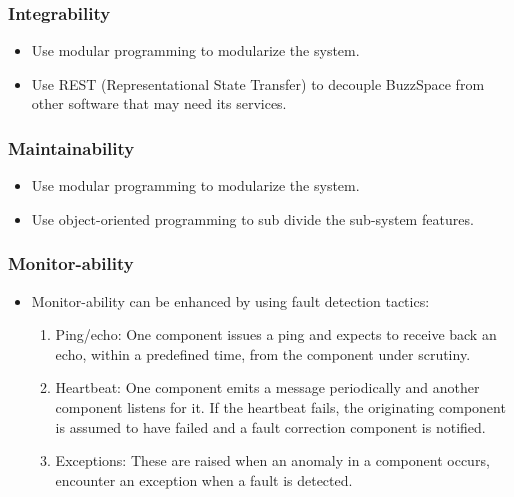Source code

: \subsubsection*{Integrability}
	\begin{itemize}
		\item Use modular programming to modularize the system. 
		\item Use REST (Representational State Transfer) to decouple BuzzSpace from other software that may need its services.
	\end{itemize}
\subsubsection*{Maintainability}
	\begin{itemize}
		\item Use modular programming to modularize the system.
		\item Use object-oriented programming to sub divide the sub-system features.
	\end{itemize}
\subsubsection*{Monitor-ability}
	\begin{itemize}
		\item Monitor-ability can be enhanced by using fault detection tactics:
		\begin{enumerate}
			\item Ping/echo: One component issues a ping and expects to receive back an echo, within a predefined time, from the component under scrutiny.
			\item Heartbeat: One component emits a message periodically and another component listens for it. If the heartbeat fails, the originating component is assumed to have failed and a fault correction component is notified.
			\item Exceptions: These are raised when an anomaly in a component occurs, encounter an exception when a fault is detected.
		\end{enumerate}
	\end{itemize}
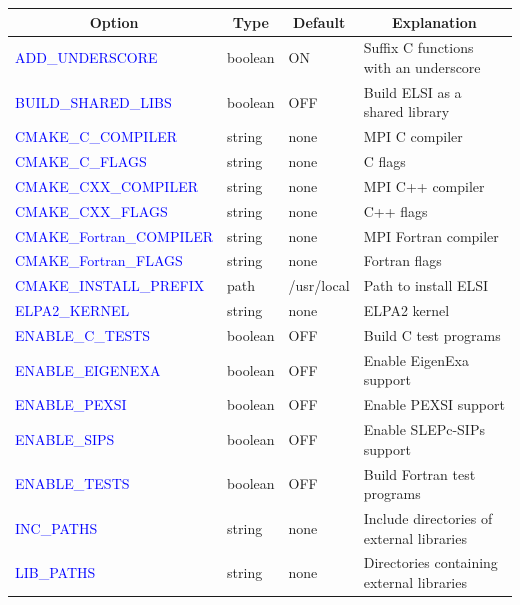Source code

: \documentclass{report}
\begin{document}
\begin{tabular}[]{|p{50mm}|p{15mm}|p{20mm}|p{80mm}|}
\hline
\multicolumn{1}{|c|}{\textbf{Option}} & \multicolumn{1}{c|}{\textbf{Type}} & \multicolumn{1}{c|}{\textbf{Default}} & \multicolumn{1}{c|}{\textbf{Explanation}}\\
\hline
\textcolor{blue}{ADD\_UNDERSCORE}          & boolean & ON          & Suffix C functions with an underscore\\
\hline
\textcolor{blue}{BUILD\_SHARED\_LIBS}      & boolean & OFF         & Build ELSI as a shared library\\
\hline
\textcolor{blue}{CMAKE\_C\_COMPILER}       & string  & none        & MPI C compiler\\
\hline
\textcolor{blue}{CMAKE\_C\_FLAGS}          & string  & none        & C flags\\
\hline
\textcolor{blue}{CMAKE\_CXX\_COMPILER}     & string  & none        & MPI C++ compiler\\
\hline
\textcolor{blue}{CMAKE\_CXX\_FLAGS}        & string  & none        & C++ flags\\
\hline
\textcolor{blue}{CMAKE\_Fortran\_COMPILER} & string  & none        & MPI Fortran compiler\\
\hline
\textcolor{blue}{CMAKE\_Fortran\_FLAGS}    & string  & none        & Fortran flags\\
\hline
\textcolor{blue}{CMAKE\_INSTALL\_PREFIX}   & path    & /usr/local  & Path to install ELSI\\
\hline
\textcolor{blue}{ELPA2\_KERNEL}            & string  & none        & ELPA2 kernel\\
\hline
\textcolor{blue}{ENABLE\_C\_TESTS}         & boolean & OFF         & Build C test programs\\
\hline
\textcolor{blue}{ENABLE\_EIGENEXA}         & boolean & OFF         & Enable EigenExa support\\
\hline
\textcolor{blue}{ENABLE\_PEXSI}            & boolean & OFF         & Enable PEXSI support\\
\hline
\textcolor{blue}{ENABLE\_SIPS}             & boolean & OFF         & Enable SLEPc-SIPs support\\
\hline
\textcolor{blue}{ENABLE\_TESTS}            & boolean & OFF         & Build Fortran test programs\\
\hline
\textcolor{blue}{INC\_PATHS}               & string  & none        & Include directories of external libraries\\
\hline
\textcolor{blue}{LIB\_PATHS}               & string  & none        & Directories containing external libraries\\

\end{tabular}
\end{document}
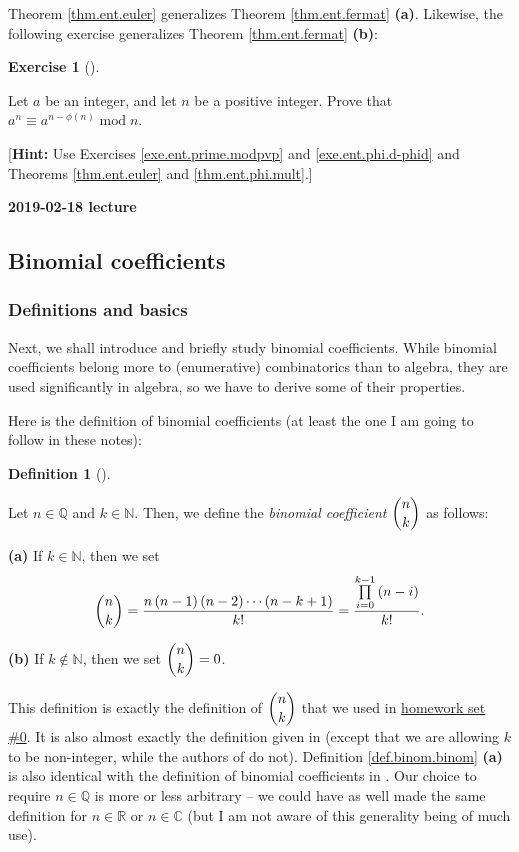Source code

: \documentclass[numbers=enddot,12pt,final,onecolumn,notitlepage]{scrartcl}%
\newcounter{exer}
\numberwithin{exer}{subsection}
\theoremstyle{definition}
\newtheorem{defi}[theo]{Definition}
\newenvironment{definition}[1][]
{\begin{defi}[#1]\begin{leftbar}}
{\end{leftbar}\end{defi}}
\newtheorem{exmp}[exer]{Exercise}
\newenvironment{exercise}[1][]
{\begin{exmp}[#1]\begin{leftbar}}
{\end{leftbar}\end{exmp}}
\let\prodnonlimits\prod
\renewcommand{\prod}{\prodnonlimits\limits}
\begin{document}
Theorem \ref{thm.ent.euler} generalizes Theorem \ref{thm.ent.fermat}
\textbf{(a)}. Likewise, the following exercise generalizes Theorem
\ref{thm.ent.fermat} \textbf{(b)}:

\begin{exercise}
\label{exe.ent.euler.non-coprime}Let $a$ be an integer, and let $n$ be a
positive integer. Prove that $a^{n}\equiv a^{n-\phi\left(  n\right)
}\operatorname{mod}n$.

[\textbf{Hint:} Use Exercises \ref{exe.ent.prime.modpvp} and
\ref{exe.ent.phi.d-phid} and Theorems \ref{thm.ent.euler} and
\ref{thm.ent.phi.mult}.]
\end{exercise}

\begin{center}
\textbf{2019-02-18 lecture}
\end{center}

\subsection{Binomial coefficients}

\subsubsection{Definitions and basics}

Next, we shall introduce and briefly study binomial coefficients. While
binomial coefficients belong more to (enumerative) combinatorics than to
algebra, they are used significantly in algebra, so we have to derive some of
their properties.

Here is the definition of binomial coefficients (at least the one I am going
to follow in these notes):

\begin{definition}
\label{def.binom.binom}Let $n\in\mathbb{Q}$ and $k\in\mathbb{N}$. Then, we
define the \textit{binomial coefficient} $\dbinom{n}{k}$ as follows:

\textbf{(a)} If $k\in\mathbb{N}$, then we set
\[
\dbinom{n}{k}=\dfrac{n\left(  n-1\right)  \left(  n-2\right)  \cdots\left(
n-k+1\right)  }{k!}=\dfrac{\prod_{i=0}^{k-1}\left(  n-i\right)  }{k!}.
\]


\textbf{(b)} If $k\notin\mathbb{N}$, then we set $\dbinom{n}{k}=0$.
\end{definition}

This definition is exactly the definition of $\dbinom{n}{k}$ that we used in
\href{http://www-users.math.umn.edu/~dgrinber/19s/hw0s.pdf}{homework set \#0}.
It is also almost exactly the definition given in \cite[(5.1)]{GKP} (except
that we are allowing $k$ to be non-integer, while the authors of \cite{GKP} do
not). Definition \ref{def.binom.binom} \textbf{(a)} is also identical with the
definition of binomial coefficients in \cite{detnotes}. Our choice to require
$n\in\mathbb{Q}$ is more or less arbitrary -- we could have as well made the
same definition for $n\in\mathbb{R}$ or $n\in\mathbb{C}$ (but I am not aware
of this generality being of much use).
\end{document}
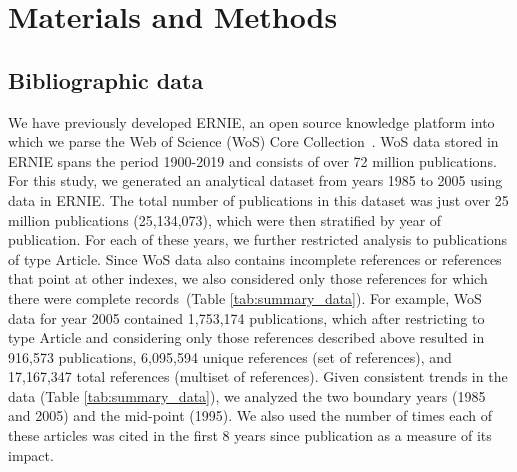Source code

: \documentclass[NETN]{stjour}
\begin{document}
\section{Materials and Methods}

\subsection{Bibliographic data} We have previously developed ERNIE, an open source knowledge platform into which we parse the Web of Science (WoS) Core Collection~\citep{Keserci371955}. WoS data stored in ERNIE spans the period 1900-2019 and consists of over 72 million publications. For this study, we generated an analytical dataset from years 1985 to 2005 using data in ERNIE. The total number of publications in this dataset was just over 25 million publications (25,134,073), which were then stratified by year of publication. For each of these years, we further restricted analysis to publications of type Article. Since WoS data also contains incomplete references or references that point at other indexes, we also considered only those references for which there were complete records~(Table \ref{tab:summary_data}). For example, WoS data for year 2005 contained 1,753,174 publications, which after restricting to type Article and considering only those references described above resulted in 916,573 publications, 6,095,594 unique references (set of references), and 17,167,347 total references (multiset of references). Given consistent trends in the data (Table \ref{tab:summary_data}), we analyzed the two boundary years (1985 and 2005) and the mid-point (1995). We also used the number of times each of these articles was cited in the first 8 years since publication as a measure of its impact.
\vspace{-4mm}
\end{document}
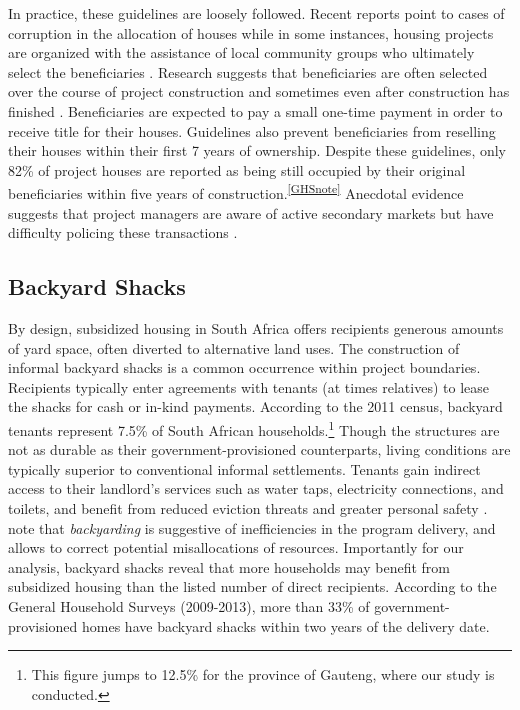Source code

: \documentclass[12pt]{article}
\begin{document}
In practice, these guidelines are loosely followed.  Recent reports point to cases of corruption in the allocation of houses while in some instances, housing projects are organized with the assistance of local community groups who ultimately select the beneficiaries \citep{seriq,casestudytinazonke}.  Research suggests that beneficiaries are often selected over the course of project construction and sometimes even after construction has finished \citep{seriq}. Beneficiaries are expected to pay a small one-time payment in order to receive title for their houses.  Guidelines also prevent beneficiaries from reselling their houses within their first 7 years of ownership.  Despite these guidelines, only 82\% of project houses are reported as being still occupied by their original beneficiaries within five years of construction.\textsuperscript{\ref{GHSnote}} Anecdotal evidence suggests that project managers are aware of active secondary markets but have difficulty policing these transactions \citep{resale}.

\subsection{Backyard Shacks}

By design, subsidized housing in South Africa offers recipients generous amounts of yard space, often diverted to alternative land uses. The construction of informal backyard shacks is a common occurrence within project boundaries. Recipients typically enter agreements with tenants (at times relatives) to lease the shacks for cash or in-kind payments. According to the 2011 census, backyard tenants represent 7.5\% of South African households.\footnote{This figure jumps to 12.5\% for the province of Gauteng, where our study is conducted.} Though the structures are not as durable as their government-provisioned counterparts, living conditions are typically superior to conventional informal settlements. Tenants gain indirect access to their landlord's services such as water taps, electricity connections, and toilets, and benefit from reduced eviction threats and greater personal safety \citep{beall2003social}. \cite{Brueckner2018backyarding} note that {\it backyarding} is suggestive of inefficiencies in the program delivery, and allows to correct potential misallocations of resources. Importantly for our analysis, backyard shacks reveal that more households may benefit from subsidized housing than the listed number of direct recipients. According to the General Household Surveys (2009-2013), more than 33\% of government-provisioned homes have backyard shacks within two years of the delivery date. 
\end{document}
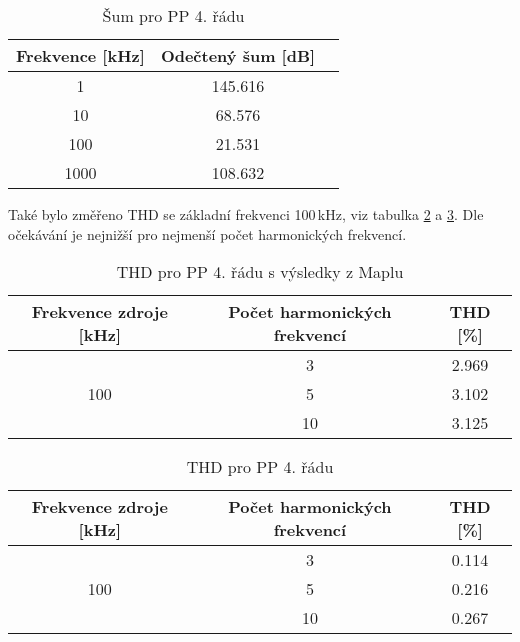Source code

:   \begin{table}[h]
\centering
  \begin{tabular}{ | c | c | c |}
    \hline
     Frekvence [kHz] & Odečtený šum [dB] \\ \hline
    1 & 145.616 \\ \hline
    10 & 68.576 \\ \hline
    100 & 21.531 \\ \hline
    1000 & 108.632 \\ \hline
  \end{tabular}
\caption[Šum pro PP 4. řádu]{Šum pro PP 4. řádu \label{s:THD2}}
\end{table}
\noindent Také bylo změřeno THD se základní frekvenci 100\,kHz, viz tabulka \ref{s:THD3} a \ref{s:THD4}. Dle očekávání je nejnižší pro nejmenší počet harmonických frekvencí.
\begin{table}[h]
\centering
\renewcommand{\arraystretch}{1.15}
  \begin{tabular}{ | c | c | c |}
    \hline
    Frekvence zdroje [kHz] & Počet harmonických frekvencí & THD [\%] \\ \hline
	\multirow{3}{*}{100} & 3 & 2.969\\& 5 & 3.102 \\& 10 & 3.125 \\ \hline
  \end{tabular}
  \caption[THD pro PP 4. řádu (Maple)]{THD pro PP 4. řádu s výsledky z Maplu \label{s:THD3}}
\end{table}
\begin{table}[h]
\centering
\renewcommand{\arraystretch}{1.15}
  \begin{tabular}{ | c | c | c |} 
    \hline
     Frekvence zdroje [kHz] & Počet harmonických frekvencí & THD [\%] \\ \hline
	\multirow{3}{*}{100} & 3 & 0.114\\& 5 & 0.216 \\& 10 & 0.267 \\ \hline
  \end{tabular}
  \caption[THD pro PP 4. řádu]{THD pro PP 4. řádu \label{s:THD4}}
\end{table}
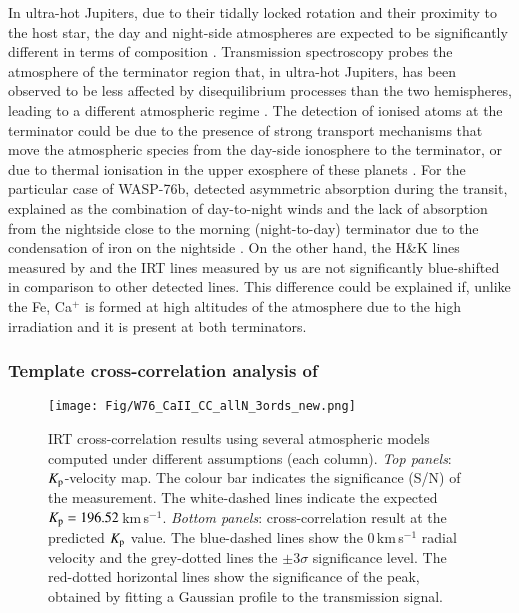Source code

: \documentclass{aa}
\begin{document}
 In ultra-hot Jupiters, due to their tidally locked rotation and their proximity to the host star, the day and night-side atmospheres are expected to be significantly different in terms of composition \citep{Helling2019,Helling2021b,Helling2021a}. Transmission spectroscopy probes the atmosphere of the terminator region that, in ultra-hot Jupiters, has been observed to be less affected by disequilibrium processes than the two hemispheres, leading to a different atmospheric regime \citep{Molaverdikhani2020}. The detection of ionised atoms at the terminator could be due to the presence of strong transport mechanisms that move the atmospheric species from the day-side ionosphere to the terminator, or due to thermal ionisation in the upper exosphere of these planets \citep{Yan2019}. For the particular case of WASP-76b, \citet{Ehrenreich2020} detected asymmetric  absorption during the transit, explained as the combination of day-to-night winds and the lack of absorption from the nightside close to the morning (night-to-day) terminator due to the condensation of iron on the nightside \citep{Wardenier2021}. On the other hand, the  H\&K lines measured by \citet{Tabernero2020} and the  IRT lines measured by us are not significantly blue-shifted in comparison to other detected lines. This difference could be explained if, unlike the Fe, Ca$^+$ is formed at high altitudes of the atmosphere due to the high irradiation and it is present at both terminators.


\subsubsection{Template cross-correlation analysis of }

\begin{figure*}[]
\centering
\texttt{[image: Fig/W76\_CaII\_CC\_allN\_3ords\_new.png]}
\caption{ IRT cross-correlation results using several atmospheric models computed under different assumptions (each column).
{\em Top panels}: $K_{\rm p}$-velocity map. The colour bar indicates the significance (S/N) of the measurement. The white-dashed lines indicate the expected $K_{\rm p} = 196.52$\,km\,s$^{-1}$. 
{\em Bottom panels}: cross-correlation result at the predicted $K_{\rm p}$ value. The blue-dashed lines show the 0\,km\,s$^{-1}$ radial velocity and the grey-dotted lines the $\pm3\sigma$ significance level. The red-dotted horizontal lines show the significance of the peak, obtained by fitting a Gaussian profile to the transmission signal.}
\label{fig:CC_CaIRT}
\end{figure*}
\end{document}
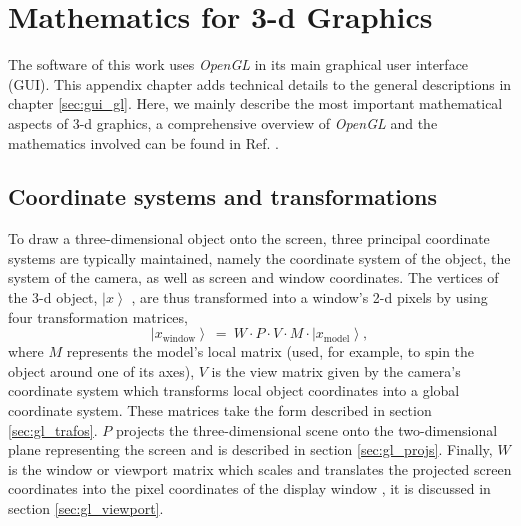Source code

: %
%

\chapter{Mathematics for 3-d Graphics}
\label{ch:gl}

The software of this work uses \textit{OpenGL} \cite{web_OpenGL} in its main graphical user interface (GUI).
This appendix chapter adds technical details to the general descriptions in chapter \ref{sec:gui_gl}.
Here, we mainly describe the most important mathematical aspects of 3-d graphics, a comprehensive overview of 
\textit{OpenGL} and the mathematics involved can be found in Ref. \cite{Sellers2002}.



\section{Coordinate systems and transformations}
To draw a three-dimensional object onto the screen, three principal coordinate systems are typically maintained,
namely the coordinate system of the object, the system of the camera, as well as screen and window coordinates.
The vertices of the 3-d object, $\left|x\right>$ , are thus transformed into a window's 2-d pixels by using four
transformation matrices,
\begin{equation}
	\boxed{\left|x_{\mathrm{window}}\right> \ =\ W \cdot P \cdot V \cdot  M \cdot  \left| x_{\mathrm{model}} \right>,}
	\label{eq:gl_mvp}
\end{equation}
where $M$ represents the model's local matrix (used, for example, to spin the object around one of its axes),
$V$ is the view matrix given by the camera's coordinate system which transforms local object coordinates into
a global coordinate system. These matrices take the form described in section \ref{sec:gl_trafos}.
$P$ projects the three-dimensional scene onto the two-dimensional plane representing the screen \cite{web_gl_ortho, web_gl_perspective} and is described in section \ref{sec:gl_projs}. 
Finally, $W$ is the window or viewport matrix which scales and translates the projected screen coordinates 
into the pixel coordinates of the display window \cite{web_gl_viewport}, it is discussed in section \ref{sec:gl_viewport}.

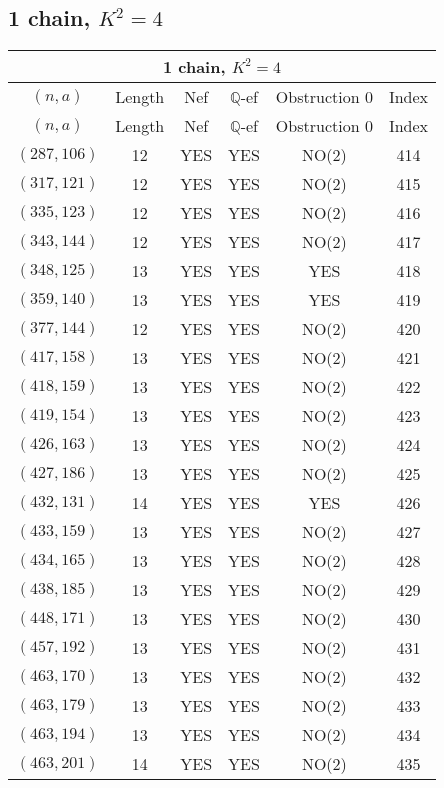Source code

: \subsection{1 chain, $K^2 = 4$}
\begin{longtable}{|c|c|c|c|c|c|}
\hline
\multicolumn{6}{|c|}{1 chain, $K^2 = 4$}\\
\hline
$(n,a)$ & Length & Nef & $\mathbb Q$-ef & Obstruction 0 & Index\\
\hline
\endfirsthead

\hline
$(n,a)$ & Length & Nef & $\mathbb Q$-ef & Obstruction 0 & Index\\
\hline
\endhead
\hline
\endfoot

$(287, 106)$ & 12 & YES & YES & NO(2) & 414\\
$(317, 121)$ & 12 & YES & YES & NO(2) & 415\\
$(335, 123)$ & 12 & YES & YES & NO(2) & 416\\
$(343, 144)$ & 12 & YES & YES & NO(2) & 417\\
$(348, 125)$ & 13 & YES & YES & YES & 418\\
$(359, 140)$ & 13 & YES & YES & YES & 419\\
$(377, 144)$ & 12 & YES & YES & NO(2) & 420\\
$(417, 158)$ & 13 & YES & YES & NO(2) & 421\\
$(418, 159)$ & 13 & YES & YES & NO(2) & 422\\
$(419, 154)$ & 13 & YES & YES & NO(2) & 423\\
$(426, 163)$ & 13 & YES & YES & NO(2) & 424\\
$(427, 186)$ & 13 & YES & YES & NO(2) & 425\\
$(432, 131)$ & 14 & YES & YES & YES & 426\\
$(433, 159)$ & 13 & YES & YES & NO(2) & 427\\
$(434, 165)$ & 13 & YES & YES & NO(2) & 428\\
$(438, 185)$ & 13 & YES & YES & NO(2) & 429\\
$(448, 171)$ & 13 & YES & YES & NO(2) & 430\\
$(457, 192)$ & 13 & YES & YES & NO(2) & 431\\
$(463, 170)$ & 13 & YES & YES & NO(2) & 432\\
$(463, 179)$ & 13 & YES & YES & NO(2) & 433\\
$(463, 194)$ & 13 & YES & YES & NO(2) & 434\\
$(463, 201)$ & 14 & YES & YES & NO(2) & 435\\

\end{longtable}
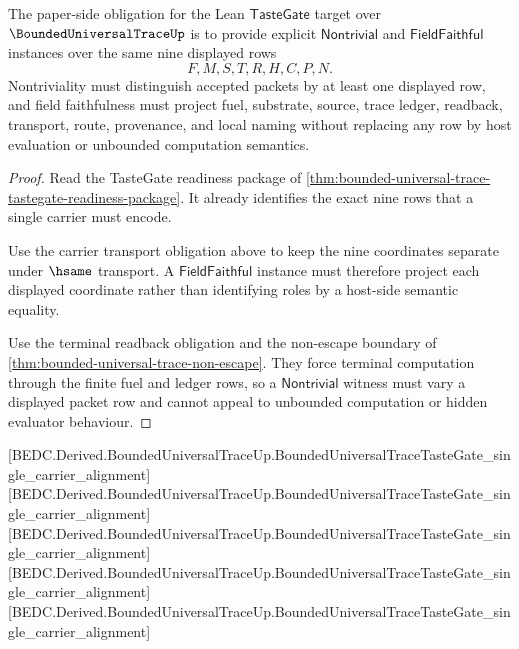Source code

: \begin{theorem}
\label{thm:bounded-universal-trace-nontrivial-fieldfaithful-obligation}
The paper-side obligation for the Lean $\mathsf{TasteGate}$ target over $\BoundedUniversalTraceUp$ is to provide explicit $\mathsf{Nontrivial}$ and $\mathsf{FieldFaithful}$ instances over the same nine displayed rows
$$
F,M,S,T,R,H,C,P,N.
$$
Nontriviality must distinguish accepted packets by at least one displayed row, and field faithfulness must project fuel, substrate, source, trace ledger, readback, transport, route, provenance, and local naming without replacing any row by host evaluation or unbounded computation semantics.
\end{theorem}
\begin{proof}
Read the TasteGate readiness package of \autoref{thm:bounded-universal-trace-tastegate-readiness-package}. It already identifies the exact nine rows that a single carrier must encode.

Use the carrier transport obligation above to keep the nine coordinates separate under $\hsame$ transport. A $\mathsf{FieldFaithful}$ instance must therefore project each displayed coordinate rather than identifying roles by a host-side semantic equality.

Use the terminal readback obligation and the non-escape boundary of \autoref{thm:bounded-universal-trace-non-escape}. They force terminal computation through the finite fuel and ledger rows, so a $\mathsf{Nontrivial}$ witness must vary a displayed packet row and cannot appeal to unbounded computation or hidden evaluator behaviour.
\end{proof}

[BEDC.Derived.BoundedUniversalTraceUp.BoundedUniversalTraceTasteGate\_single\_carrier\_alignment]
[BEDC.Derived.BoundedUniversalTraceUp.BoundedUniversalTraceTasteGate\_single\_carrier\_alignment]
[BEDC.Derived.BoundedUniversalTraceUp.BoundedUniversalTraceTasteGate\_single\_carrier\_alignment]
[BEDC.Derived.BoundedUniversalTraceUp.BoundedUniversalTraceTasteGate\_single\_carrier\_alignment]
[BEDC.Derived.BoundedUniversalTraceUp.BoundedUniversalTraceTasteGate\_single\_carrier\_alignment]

■ ■ ■

### WHAT YOU NEED TO DO
Using the records above, find and show each line with the string "matrices".

### RESPONSE BOX
transformation matrices,
a global coordinate system. These matrices take the form described in section \ref{sec:gl_trafos}.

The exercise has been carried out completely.